The Preparedness of the Mental Health Counselor

Introduction

This paper is aimed at discussing the practices of counselors who are specialized in working with people struggling with various disabilities. These days, in the United States, about 50 million people suffer from some physical or mental problems (Cornish et al. 488). Many of them may require the services of psychotherapists. Assisting clients of this type may be rather challenging for a professional due to the fact that such patients are more vulnerable to various stressors. For instance, in many cases, these people feel stigmatized, isolated from the rest of society, different, lonely, weak, and unable. A disability, either congenital or obtained through the course of life, often serves as a source of negative emotions. Feeling fragile, people with disabilities may perceive any kind of intrusion into this sensitive subject as hostility and start to fight it (Thomas and Schwarzbaum 340).

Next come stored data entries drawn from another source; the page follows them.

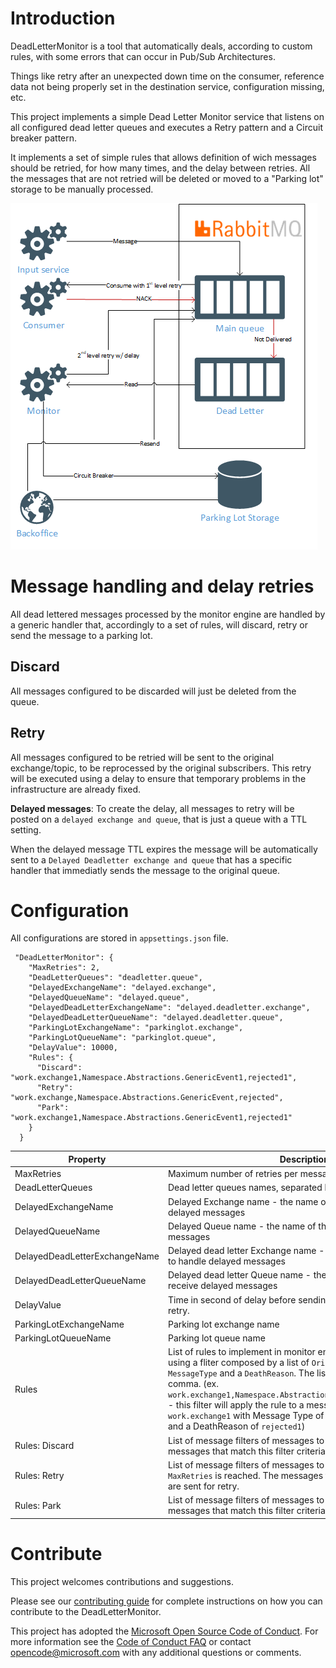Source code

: # Introduction 

DeadLetterMonitor is a tool that automatically deals, according to custom rules, with some errors that can occur in Pub/Sub Architectures.

Things like retry after an unexpected down time on the consumer, reference data not being properly set in the destination service, configuration missing, etc. 

This project implements a simple Dead Letter Monitor service that listens on all configured dead letter queues and executes a Retry pattern and a Circuit breaker pattern.

It implements a set of simple rules that allows definition of wich messages should be retried, for how many times, and the delay between retries.
All the messages that are not retried will be deleted or moved to a "Parking lot" storage to be manually processed.

![Design](/images/design.png)

# Message handling and delay retries
All dead lettered messages processed by the monitor engine are handled by a generic handler that, accordingly to a set of rules, will discard, retry or send the message to a parking lot.

## Discard
All messages configured to be discarded will just be deleted from the queue.

## Retry
All messages configured to be retried will be sent to the original exchange/topic, to be reprocessed by the original subscribers. This retry will be executed using a delay to ensure that temporary problems in the infrastructure are already fixed.

**Delayed messages**: 
To create the delay, all messages to retry will be posted on a `delayed exchange and queue`, that is just a queue with a TTL setting.

When the delayed message TTL expires the message will be automatically sent to a `Delayed Deadletter exchange and queue` that has a specific handler that immediatly sends the message to the original queue.

# Configuration
All configurations are stored in `appsettings.json` file.

```
 "DeadLetterMonitor": {
    "MaxRetries": 2,
    "DeadLetterQueues": "deadletter.queue",
    "DelayedExchangeName": "delayed.exchange",
    "DelayedQueueName": "delayed.queue",
    "DelayedDeadLetterExchangeName": "delayed.deadletter.exchange",
    "DelayedDeadLetterQueueName": "delayed.deadletter.queue",
    "ParkingLotExchangeName": "parkinglot.exchange",
    "ParkingLotQueueName": "parkinglot.queue",
    "DelayValue": 10000,
    "Rules": {
      "Discard": "work.exchange1,Namespace.Abstractions.GenericEvent1,rejected1",
      "Retry": "work.exchange,Namespace.Abstractions.GenericEvent,rejected",
      "Park": "work.exchange1,Namespace.Abstractions.GenericEvent1,rejected1"
    }
  }
```

| Property | Description |
| ----------- | ----------- |
| MaxRetries | Maximum number of retries per message |
| DeadLetterQueues | Dead letter queues names, separated by comma |
| DelayedExchangeName | Delayed Exchange name - the name of the exchange to handle delayed messages |
| DelayedQueueName | Delayed Queue name - the name of the queue to receive delayed messages |
| DelayedDeadLetterExchangeName | Delayed dead letter Exchange name - the name of the exchange to handle delayed messages |
| DelayedDeadLetterQueueName | Delayed dead letter Queue name - the name of the queue to receive delayed messages |
| DelayValue | Time in second of delay before sending the message back for retry. |
| ParkingLotExchangeName | Parking lot exchange name |
| ParkingLotQueueName | Parking lot queue name |
| Rules | List of rules to implement in monitor engine. Each rule is applied using a fliter composed by a list of `OriginalExchange` a `MessageType` and a `DeathReason`. The list of filters is separated by comma. (ex. `work.exchange1,Namespace.Abstractions.GenericEvent1,rejected1` - this filter will apply the rule to a message from Exchange `work.exchange1` with Message Type of `Namespace.Abstractions` and a DeathReason of `rejected1`) |
| Rules: Discard | List of message filters of messages to be discarded. The messages that match this filter criteria are automatically deleted. |
| Rules: Retry | List of message filters of messages to be retried until the `MaxRetries` is reached. The messages that match this filter criteria are sent for retry. |
| Rules: Park | List of message filters of messages to be Parked directly. The messages that match this filter criteria are sent to the parking lot. |

# Contribute
This project welcomes contributions and suggestions. 

Please see our [contributing guide](CONTRIBUTING.md) for complete instructions on how you can contribute to the DeadLetterMonitor. 

This project has adopted the [Microsoft Open Source Code of Conduct](https://opensource.microsoft.com/codeofconduct/).
For more information see the [Code of Conduct FAQ](https://opensource.microsoft.com/codeofconduct/faq/) or
contact [opencode@microsoft.com](mailto:opencode@microsoft.com) with any additional questions or comments.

As a result, they may not accept some of the suggestions offered by counselors, especially if these recommendations can indicate their disability. Thus, a therapist is to apply various techniques and models that can minimize the risks of clashing with the clients or making them feel uncomfortable or attacked. A variety of identity formation models has been created to help the specialists work with disabled and extremely sensitive individuals without hurting their feelings and exposing them to even more stress. The purpose of the identity formation models is to illustrate how people perceive their disability. Moreover, these theories can demonstrate how individuals can change their views on their physical problems. In turn, this paper will explore the use of Gibson’s Disability Identity Development Model. This framework is rather useful for explaining why therapists may fail to establish a close rapport with their clients. Furthermore, this method can help a counselor determine when a certain intervention can be made. However, it is also possible to apply the social model of disability because it can show how the external environment can make a person more reticent or even hostile towards other people. This essay will also include a set of recommendations that a therapist can use to increase the efficiency of their work.

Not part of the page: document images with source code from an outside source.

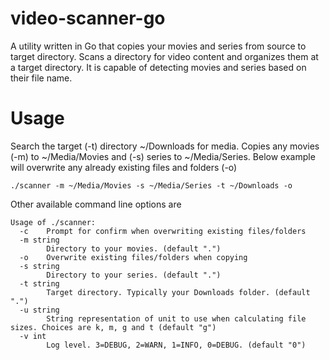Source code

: # video-scanner-go
A utility written in Go that copies your movies and series from source to target directory.
Scans a directory for video content and organizes them at a target directory. It is capable of
detecting movies and series based on their file name.

# Usage
Search the target (-t) directory ~/Downloads for media. Copies any movies (-m) to ~/Media/Movies and (-s) series to ~/Media/Series.
Below example will overwrite any already existing files and folders (-o)
```
./scanner -m ~/Media/Movies -s ~/Media/Series -t ~/Downloads -o
```

Other available command line options are
```
Usage of ./scanner:
  -c    Prompt for confirm when overwriting existing files/folders
  -m string
        Directory to your movies. (default ".")
  -o    Overwrite existing files/folders when copying
  -s string
        Directory to your series. (default ".")
  -t string
        Target directory. Typically your Downloads folder. (default ".")
  -u string
        String representation of unit to use when calculating file sizes. Choices are k, m, g and t (default "g")
  -v int
        Log level. 3=DEBUG, 2=WARN, 1=INFO, 0=DEBUG. (default "0")
```

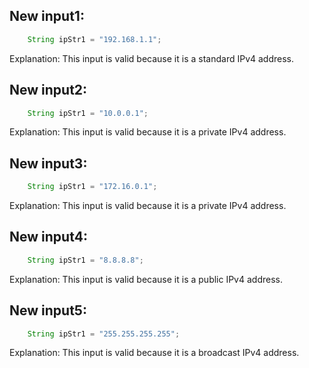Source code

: ## New input1:
```java
    String ipStr1 = "192.168.1.1";
```
Explanation: This input is valid because it is a standard IPv4 address.

## New input2:
```java
    String ipStr1 = "10.0.0.1";
```
Explanation: This input is valid because it is a private IPv4 address.

## New input3:
```java
    String ipStr1 = "172.16.0.1";
```
Explanation: This input is valid because it is a private IPv4 address.

## New input4:
```java
    String ipStr1 = "8.8.8.8";
```
Explanation: This input is valid because it is a public IPv4 address.

## New input5:
```java
    String ipStr1 = "255.255.255.255";
```
Explanation: This input is valid because it is a broadcast IPv4 address.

Disability Identity Development as a Concept

Discussing the formation of a person’s identity also referred to as the self, it is important to emphasize that an individual’s view of themselves is rather complex and includes multiple layers and dimensions. Characterizing oneself, a person would not just mention one aspect. Human identity consists of a variety of notions. For example, one may identify as a citizen of a particular country, a part of a nation, culture, or ethnicity, a follower of a certain religion, an individual of a particular age, gender, or background, to name a few (Weeber 1). That way, identity is all-consuming, ubiquitous, and is vital to one’s perspective of the world and people around. The individuals’ identities form under a number of circumstances throughout the course of life and are impacted by multiple factors of internal and external character (Weeber 1).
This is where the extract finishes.